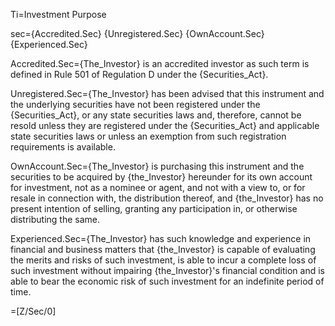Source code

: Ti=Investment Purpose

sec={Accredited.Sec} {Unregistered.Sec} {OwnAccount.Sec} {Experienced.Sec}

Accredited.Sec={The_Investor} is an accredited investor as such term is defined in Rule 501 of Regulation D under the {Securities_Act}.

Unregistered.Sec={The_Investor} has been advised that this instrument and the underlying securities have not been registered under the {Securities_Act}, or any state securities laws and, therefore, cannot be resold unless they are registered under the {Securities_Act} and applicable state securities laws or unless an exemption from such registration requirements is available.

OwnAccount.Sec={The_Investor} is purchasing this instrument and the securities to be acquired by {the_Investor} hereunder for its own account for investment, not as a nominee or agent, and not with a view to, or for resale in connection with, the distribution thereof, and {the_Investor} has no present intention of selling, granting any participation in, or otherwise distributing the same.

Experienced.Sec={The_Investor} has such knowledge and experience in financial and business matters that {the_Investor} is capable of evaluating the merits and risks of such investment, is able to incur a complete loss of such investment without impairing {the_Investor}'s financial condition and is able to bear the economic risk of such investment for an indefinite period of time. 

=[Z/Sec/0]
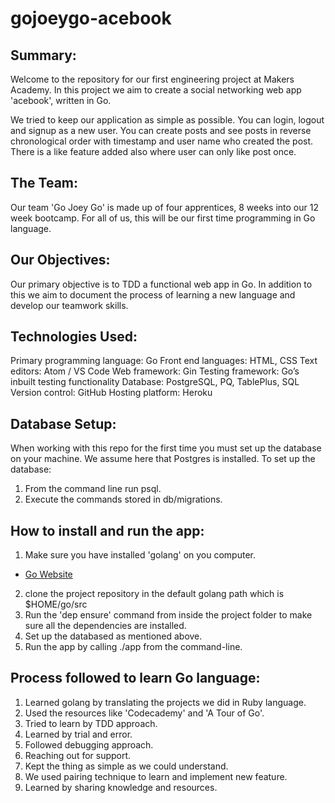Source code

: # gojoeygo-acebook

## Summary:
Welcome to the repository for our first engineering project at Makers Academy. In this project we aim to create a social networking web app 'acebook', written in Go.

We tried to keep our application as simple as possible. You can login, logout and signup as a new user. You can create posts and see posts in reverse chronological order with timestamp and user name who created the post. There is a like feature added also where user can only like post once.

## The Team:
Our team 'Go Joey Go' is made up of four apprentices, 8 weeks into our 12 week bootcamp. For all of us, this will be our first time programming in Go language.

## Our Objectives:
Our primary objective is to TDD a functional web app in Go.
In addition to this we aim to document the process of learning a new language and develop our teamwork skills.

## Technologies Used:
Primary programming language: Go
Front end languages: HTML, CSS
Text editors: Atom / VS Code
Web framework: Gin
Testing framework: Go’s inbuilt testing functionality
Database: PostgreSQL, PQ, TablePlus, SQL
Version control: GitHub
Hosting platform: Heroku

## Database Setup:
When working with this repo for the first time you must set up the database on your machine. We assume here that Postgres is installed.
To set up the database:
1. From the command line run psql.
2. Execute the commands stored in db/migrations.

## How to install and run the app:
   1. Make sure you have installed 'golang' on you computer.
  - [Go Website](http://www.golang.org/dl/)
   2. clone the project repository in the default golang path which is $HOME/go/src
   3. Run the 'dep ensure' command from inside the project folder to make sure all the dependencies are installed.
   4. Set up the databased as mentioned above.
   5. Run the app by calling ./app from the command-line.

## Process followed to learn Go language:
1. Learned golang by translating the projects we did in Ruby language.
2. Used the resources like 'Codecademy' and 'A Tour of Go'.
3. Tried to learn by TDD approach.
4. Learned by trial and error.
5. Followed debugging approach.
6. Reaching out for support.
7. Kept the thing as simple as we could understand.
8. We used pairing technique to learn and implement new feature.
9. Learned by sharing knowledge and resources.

### ABOUT THIS EXERCISE
Taking the listing above as the source, transcribe only the lines starting at the line with "4. Learned by trial and error." and going through the line with "8. We used pairing", unaltered and with both ends included.

### EXERCISE ANSWER
4. Learned by trial and error.
5. Followed debugging approach.
6. Reaching out for support.
7. Kept the thing as simple as we could understand.
8. We used pairing technique to learn and implement new feature.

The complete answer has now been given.